Baseball commissioner Bud Selig announced on Nov. 6 baseball's plans to eliminate two teams before the start of the 2002 season. Selig will convene another owners meeting in Chicago on Tuesday. The agenda has not been made public.
Even if Selig names the two teams that have been targeted -- one of them is widely believed to be the Minnesota Twins -- it has become clear in recent weeks that the process of cutting teams entails far more than proclaiming it a reality.
The inevitable lawsuits alone could sink the plans for this year, said two sports economists.
"I think they will be thwarted this year and perhaps any year," said Stephen Walters, a professor at Loyola College in Baltimore. "I think it's a bluff. It doesn't solve any problems and doesn't make any sense, so why would they do it? Maybe to generate some short term leverage toward stadium improvements."
Mark Rosentraub, a professor at Cleveland State University, said: "They will not succeed this year. With the number of lawsuits that will be filed, it will take several years to untangle."
Selig has said he wanted to have contraction in place, and to complete a dispersal draft of the contracted teams' players, by Dec. 15. Recently he downplayed that timetable.
Baseball has about 10 weeks after Tuesday's meetings before players report for spring training, which is not much time for baseball to fold two franchises, disperse their players, defend itself against a grievance filed by the Players Association, fight an injunction granted by Hennepin County, and face future legal challenges.
"As a front office, we're simply going about our business as if we'll be playing," said Twins General Manager Terry Ryan. "That's the way we have to approach this.

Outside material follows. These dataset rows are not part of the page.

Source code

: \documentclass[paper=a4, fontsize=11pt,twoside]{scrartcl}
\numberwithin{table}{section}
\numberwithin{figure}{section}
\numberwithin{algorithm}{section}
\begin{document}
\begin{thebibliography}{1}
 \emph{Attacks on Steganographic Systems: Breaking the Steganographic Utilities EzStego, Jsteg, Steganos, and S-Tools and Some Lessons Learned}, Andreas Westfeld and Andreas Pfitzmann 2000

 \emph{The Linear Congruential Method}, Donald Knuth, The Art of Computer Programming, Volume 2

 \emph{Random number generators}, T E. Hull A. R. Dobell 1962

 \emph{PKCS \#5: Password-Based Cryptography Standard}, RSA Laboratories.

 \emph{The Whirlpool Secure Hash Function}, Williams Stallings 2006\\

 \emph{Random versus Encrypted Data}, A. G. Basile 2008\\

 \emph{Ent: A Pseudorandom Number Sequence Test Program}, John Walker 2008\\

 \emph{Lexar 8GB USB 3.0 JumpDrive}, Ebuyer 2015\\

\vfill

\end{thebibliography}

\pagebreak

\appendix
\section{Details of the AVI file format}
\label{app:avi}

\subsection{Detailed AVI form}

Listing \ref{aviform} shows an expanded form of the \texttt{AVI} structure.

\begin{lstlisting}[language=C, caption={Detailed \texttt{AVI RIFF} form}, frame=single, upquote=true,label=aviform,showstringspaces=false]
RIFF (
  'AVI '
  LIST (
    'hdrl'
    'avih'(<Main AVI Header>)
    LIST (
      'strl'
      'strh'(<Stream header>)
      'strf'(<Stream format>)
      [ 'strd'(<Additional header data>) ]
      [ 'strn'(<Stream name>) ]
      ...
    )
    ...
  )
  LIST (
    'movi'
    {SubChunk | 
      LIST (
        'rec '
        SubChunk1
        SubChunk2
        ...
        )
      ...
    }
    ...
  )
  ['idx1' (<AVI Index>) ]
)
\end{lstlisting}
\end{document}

I think the real timing issues with all of this have to do with the business side -- marketing and sales and business operations, as opposed to baseball operations.
"On the baseball side, we don't really have to do anything physically until we start reporting for spring training."
Dave St. Peter, the Twins' executive vice president of business affairs, noted that one problem facing all teams -- not just those potentially facing contraction -- is that until contraction is resolved, teams can't market their schedules. Which means that they can't schedule promotions, promote their season-ticket plans, or highlight visits from powerhouse teams.
"From what we've been told, and what we understand, mid-December becomes a very critical time frame," St. Peter said. "But do we really know that? At the end of the day, there's only one individual -- or a small group of people, at most -- who know what's going to happen. And that's the commissioner and his people in Milwaukee and New York."
Also problematic for baseball is the Players Association grievance arguing that the owners' unilateral decision to eliminate teams violated the collective bargaining agreement.
Baseball's arbitrator is expected to hear the grievance in early December.
"I've said all along I think we're going to play next year," said Twins union representative Denny Hocking. "I think when they announce the two teams they want to contract, that just gets the ball rolling on all this stuff."